**ASSIGNED TASK:**
The only thing to send back is the number of lines below that hold the string "observations".

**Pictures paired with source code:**
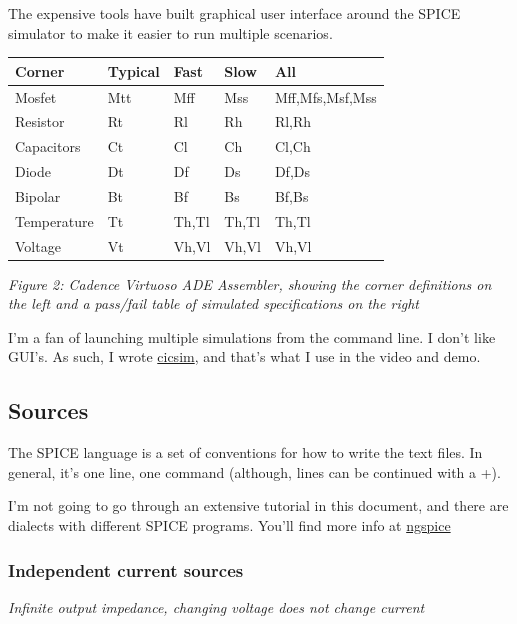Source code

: The expensive tools have built graphical user interface around the SPICE
simulator to make it easier to run multiple scenarios.

\begin{longtable}[]{@{}lllll@{}}
\toprule\noalign{}
Corner & Typical & Fast & Slow & All \\
\midrule\noalign{}
\endhead
\bottomrule\noalign{}
\endlastfoot
Mosfet & Mtt & Mff & Mss & Mff,Mfs,Msf,Mss \\
Resistor & Rt & Rl & Rh & Rl,Rh \\
Capacitors & Ct & Cl & Ch & Cl,Ch \\
Diode & Dt & Df & Ds & Df,Ds \\
Bipolar & Bt & Bf & Bs & Bf,Bs \\
Temperature & Tt & Th,Tl & Th,Tl & Th,Tl \\
Voltage & Vt & Vh,Vl & Vh,Vl & Vh,Vl \\
\end{longtable}


{
\centering
{}
}

\emph{Figure 2: Cadence Virtuoso ADE Assembler, showing the corner
definitions on the left and a pass/fail table of simulated
specifications on the right}

I'm a fan of launching multiple simulations from the command line. I
don't like GUI's. As such, I wrote
\href{https://github.com/wulffern/cicsim/tree/main}{cicsim}, and that's
what I use in the video and demo.

\subsection{Sources}\label{sources}

The SPICE language is a set of conventions for how to write the text
files. In general, it's one line, one command (although, lines can be
continued with a +).

I'm not going to go through an extensive tutorial in this document, and
there are dialects with different SPICE programs. You'll find more info
at \href{http://ngspice.sourceforge.net/docs.html}{ngspice}

\subsubsection{Independent current
sources}\label{independent-current-sources}

\emph{Infinite output impedance, changing voltage does not change
current}

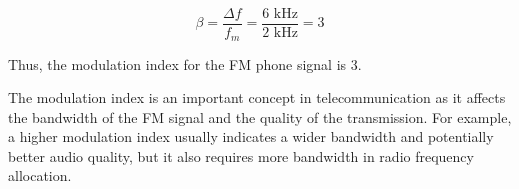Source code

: \[
\beta = \frac{\Delta f}{f_m} = \frac{6 \text{ kHz}}{2 \text{ kHz}} = 3
\]

Thus, the modulation index for the FM phone signal is 3. 

The modulation index is an important concept in telecommunication as it affects the bandwidth of the FM signal and the quality of the transmission. For example, a higher modulation index usually indicates a wider bandwidth and potentially better audio quality, but it also requires more bandwidth in radio frequency allocation.

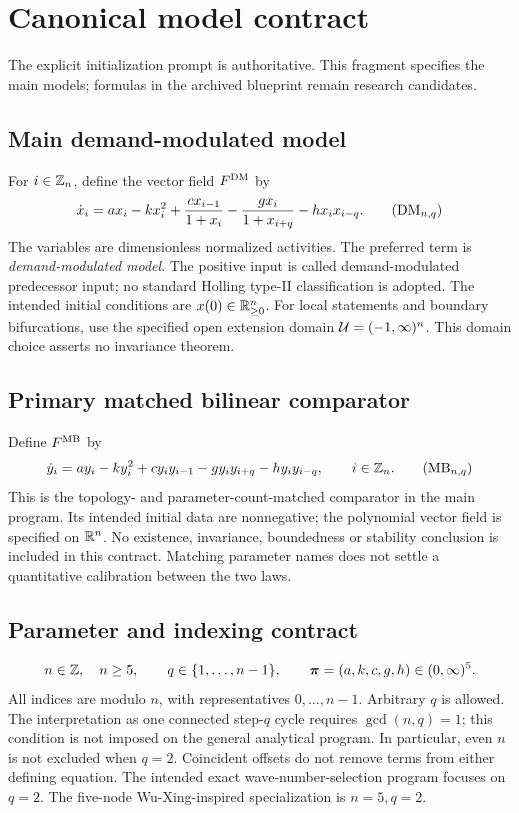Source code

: \section{Canonical model contract}
\label{sec:canonical}
The explicit initialization prompt is authoritative. This fragment specifies
the main models; formulas in the archived blueprint remain research candidates.

\subsection{Main demand-modulated model}
For $i\in\Zn$, define the vector field $F^{\DM}$ by
\begin{equation}
\label{eq:canonical-dm}
\dot{x}_i=a x_i-kx_i^2+\frac{c x_{i-1}}{1+x_i}
             -\frac{g x_i}{1+x_{i+q}}-h x_i x_{i-q}.
\tag{$\DM_{n,q}$}
\end{equation}
The variables are dimensionless normalized activities. The preferred term is
\emph{demand-modulated model}. The positive input is called demand-modulated
predecessor input; no standard Holling type-II classification is adopted.
The intended initial conditions are $x(0)\in\Orth$. For local statements and
boundary bifurcations, use the specified open extension domain
$\Domain=(-1,\infty)^n$. This domain choice asserts no invariance theorem.

\subsection{Primary matched bilinear comparator}
Define $F^{\MB}$ by
\begin{equation}
\label{eq:canonical-mb}
\dot{y}_i=a y_i-k y_i^2+c y_i y_{i-1}
                 -g y_i y_{i+q}-h y_i y_{i-q},\qquad i\in\Zn.
\tag{$\MB_{n,q}$}
\end{equation}
This is the topology- and parameter-count-matched comparator in the main
program. Its intended initial data are nonnegative; the polynomial vector
field is specified on $\R^n$. No existence, invariance, boundedness or
stability conclusion is included in this contract. Matching parameter names
does not settle a quantitative calibration between the two laws.

\subsection{Parameter and indexing contract}
\[
n\in\Z,\quad n\geq5,\qquad q\in\{1,\ldots,n-1\},\qquad
\param=(a,k,c,g,h)\in(0,\infty)^5.
\]
All indices are modulo $n$, with representatives $0,\ldots,n-1$.
Arbitrary $q$ is allowed. The interpretation as one connected step-$q$ cycle
requires $\gcd(n,q)=1$; this condition is not imposed on the general analytical
program. In particular, even $n$ is not excluded when $q=2$. Coincident offsets
do not remove terms from either defining equation.
The intended exact wave-number-selection program focuses on $q=2$.
The five-node Wu-Xing-inspired specialization is $n=5,q=2$.

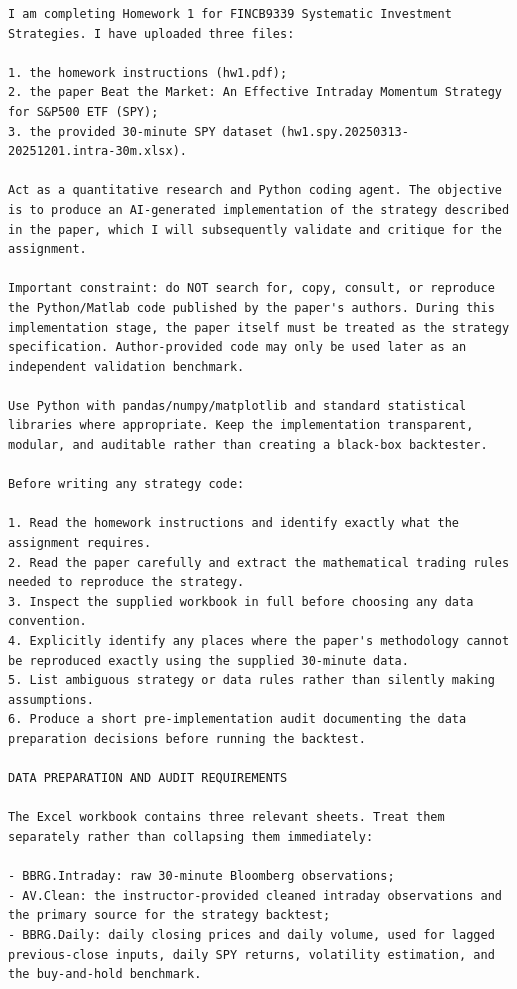 \documentclass{article}
\begin{document}
\begin{lstlisting}
I am completing Homework 1 for FINCB9339 Systematic Investment Strategies. I have uploaded three files:

1. the homework instructions (hw1.pdf);
2. the paper Beat the Market: An Effective Intraday Momentum Strategy for S&P500 ETF (SPY);
3. the provided 30-minute SPY dataset (hw1.spy.20250313-20251201.intra-30m.xlsx).

Act as a quantitative research and Python coding agent. The objective is to produce an AI-generated implementation of the strategy described in the paper, which I will subsequently validate and critique for the assignment.

Important constraint: do NOT search for, copy, consult, or reproduce the Python/Matlab code published by the paper's authors. During this implementation stage, the paper itself must be treated as the strategy specification. Author-provided code may only be used later as an independent validation benchmark.

Use Python with pandas/numpy/matplotlib and standard statistical libraries where appropriate. Keep the implementation transparent, modular, and auditable rather than creating a black-box backtester.

Before writing any strategy code:

1. Read the homework instructions and identify exactly what the assignment requires.
2. Read the paper carefully and extract the mathematical trading rules needed to reproduce the strategy.
3. Inspect the supplied workbook in full before choosing any data convention.
4. Explicitly identify any places where the paper's methodology cannot be reproduced exactly using the supplied 30-minute data.
5. List ambiguous strategy or data rules rather than silently making assumptions.
6. Produce a short pre-implementation audit documenting the data preparation decisions before running the backtest.

DATA PREPARATION AND AUDIT REQUIREMENTS

The Excel workbook contains three relevant sheets. Treat them separately rather than collapsing them immediately:

- BBRG.Intraday: raw 30-minute Bloomberg observations;
- AV.Clean: the instructor-provided cleaned intraday observations and the primary source for the strategy backtest;
- BBRG.Daily: daily closing prices and daily volume, used for lagged previous-close inputs, daily SPY returns, volatility estimation, and the buy-and-hold benchmark.


\end{lstlisting}
\end{document}
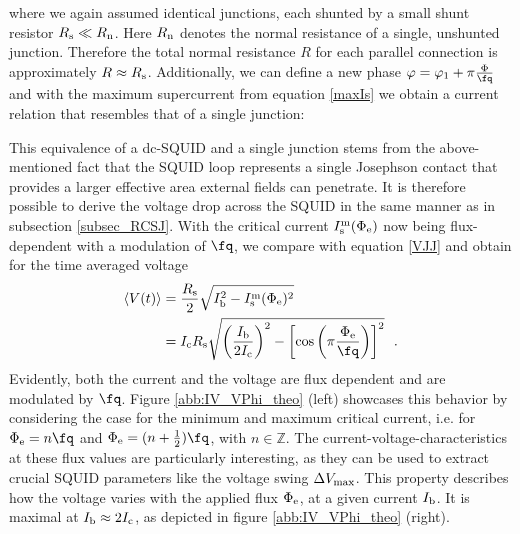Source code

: 
where we again assumed identical junctions, each shunted by a small shunt resistor $R_{\rm s}\ll R_{\rm n}$. Here $R_{\rm n}$ denotes the normal resistance of a single, unshunted junction. Therefore the total normal resistance $R$ for each parallel connection is approximately $R\approx R_{\rm s}$. Additionally, we can define a new phase $\varphi=\varphi_1 + \pi\frac{\Phi}{\unit{\fq}}$ and with the maximum supercurrent from equation \ref{maxIs} we obtain a current relation that resembles that of a single junction:


This equivalence of a dc-SQUID and a single junction stems from the above-mentioned fact that the SQUID loop represents a single Josephson contact that provides a larger effective area external fields can penetrate. It is therefore possible to derive the voltage drop across the SQUID in the same manner as in subsection \ref{subsec_RCSJ}. With the critical current $I_{\rm s}^{\rm m}(\Phi_{\rm e})$ now being flux-dependent with a modulation of $\unit{\fq}$, we compare with equation \ref{VJJ} and obtain for the time averaged voltage \cite{Clarke2004}
\begin{align}\label{squidV(t)}
	\langle V(t)\rangle &= \frac{R_{\rm s}}{2}\sqrt{I_{\rm b}^2 - I_{\rm s}^{\rm m}(\Phi_{\rm e})^2} \\ &= I_{\rm c}R_{\rm s}\sqrt{\left(\frac{I_{\rm b}}{2I_{\rm c}}\right)^2-\left[\cos\left(\pi\frac{\Phi_{\rm e}}{\unit{\fq}}\right)\right]^2} \ \ .	
\end{align}     
Evidently, both the current and the voltage are flux dependent and are modulated by $\unit{\fq}$. Figure \ref{abb:IV_VPhi_theo} (left) showcases this behavior by considering the case for the minimum and maximum critical current, i.e. for $\Phi_{\rm e} = n\unit{\fq}$ and $\Phi_{\rm e} = (n+\frac{1}{2})\unit{\fq}$, with $n\in\mathbb{Z}$. The current-voltage-characteristics at these flux values are particularly interesting, as they can be used to extract crucial SQUID parameters like the voltage swing $\Delta V_{\rm max}$. This property describes how the voltage varies with the applied flux $\Phi_{\rm e}$, at a given current $I_{\rm b}$. It is maximal at $I_{\rm b}\approx 2I_{\rm c}$, as depicted in figure \ref{abb:IV_VPhi_theo} (right). \\

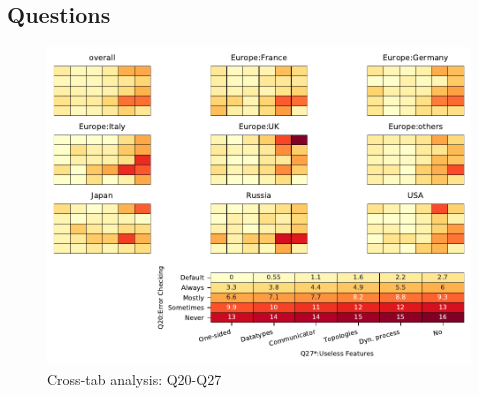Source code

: 
\subsection{Questions}


\begin{figure}
\begin{center}
\includegraphics[width=12cm]{../pdfs/Q20-Q27.pdf}
\caption{Cross-tab analysis: Q20-Q27}
\label{fig:Q20-Q27}
\end{center}
\end{figure}
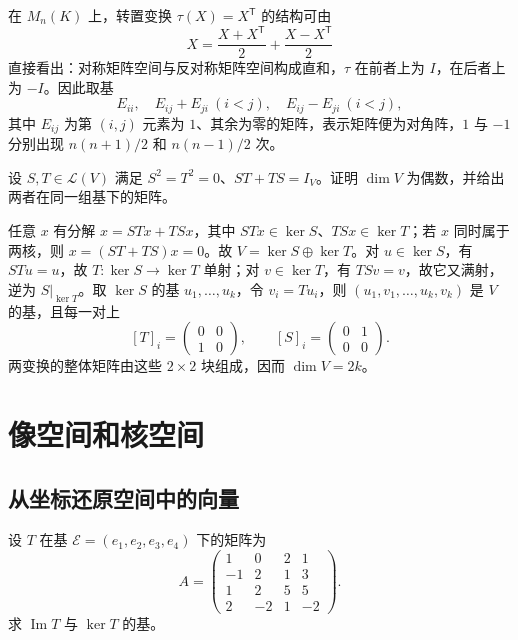 在 $M_n(K)$ 上，转置变换 $\tau(X)=X^{\mathsf T}$ 的结构可由
\[
    X=\frac{X+X^{\mathsf T}}2+\frac{X-X^{\mathsf T}}2
\]
直接看出：对称矩阵空间与反对称矩阵空间构成直和，$\tau$ 在前者上为 $I$，在后者上为 $-I$。因此取基
\[
    E_{ii},\quad E_{ij}+E_{ji}\ (i<j),\quad E_{ij}-E_{ji}\ (i<j),
\]
其中 $E_{ij}$ 为第 $(i,j)$ 元素为 $1$、其余为零的矩阵，表示矩阵便为对角阵，$1$ 与 $-1$ 分别出现 $n(n+1)/2$ 和 $n(n-1)/2$ 次。

\begin{example}
\label{ex:xie-ex-paired-square-zero}
设 $S,T\in\mathcal L(V)$ 满足 $S^2=T^2=0$、$ST+TS=I_V$。证明 $\dim V$ 为偶数，并给出两者在同一组基下的矩阵。
\end{example}

\begin{solve}
任意 $x$ 有分解 $x=STx+TSx$，其中 $STx\in\ker S$、$TSx\in\ker T$；若 $x$ 同时属于两核，则 $x=(ST+TS)x=0$。故 $V=\ker S\oplus\ker T$。对 $u\in\ker S$，有 $STu=u$，故 $T:\ker S\to\ker T$ 单射；对 $v\in\ker T$，有 $TSv=v$，故它又满射，逆为 $S|_{\ker T}$。取 $\ker S$ 的基 $u_1,\ldots,u_k$，令 $v_i=Tu_i$，则 $(u_1,v_1,\ldots,u_k,v_k)$ 是 $V$ 的基，且每一对上
\[
    [T]_i=\begin{pmatrix}0&0\\1&0\end{pmatrix},\qquad
    [S]_i=\begin{pmatrix}0&1\\0&0\end{pmatrix}.
\]
两变换的整体矩阵由这些 $2\times2$ 块组成，因而 $\dim V=2k$。
\end{solve}

\section{像空间和核空间}
\label{sec:xie-ex-images-kernels}

\subsection{从坐标还原空间中的向量}

\begin{example}
\label{ex:xie-ex-compute-image-kernel}
设 $T$ 在基 $\mathcal E=(e_1,e_2,e_3,e_4)$ 下的矩阵为
\[
    A=\begin{pmatrix}
    1&0&2&1\\-1&2&1&3\\1&2&5&5\\2&-2&1&-2
    \end{pmatrix}.
\]
求 $\operatorname{Im}T$ 与 $\ker T$ 的基。
\end{example}

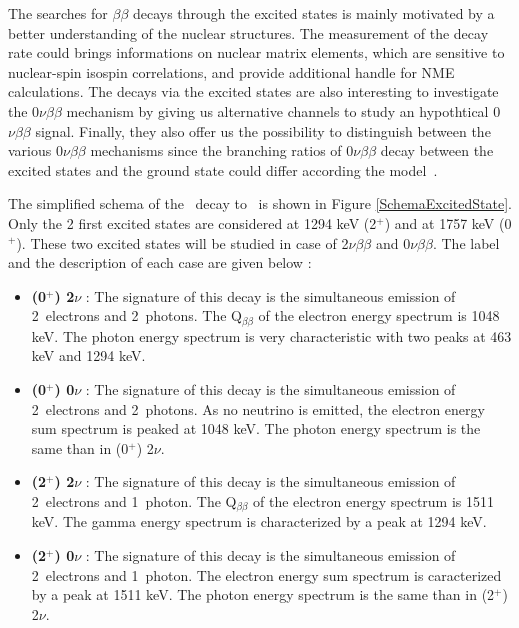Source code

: \documentclass[main.tex]{subfiles}
\begin{document}
\bigskip


\NI The searches for $\beta \beta$ decays through the excited states is mainly motivated by a better understanding of the nuclear structures. The measurement of the decay rate could brings informations on nuclear matrix elements, which are sensitive to nuclear-spin isospin correlations, and provide additional handle for NME calculations. The decays via the excited states are also interesting to investigate the 0$\nu\beta\beta$ mechanism by giving us alternative channels to study an hypothtical 0$\nu\beta\beta$ signal. Finally, they also offer us the possibility to distinguish between the various 0$\nu\beta\beta$ mechanisms since the branching ratios of 0$\nu\beta\beta$ decay between the excited states and the ground state could differ according the model~\cite{TheoryOfNeutrinolessDBD}.


\bigskip


\NI The simplified schema of the \Cd~decay to \Sn~is shown in Figure \ref{SchemaExcitedState}. Only the 2 first excited states are considered at 1294 keV (2$^+$) and at 1757 keV (0$^+$). These two excited states will be studied in case of 2$\nu\beta\beta$ and 0$\nu\beta\beta$. The label and the description of each case are given below :



\begin{itemize}
\item \textbf{(0$^+$) 2$\nu$} : The signature of this decay is the simultaneous emission of 2~electrons and 2~photons. The Q$_{\beta \beta}$ of the electron energy spectrum is 1048 keV. The photon energy spectrum is very characteristic with two peaks at 463 keV and 1294 keV.

\item \textbf{(0$^+$) 0$\nu$} : The signature of this decay is the simultaneous emission of 2~electrons and 2~photons. As no neutrino is emitted, the electron energy sum spectrum is peaked at 1048 keV. The photon energy spectrum is the same than in (0$^+$) 2$\nu$.

\item \textbf{(2$^+$) 2$\nu$} : The signature of this decay is the simultaneous emission of 2~electrons and 1~photon. The Q$_{\beta \beta}$ of the electron energy spectrum is 1511 keV. The gamma energy spectrum is characterized by a peak at 1294 keV.

\item \textbf{(2$^+$) 0$\nu$} : The signature of this decay is the simultaneous emission of 2~electrons and 1~photon. The electron energy sum spectrum is caracterized by a peak at 1511 keV. The photon energy spectrum is the same than in (2$^+$) 2$\nu$.
\end{itemize}
\end{document}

**RESPONSE BOX:**
2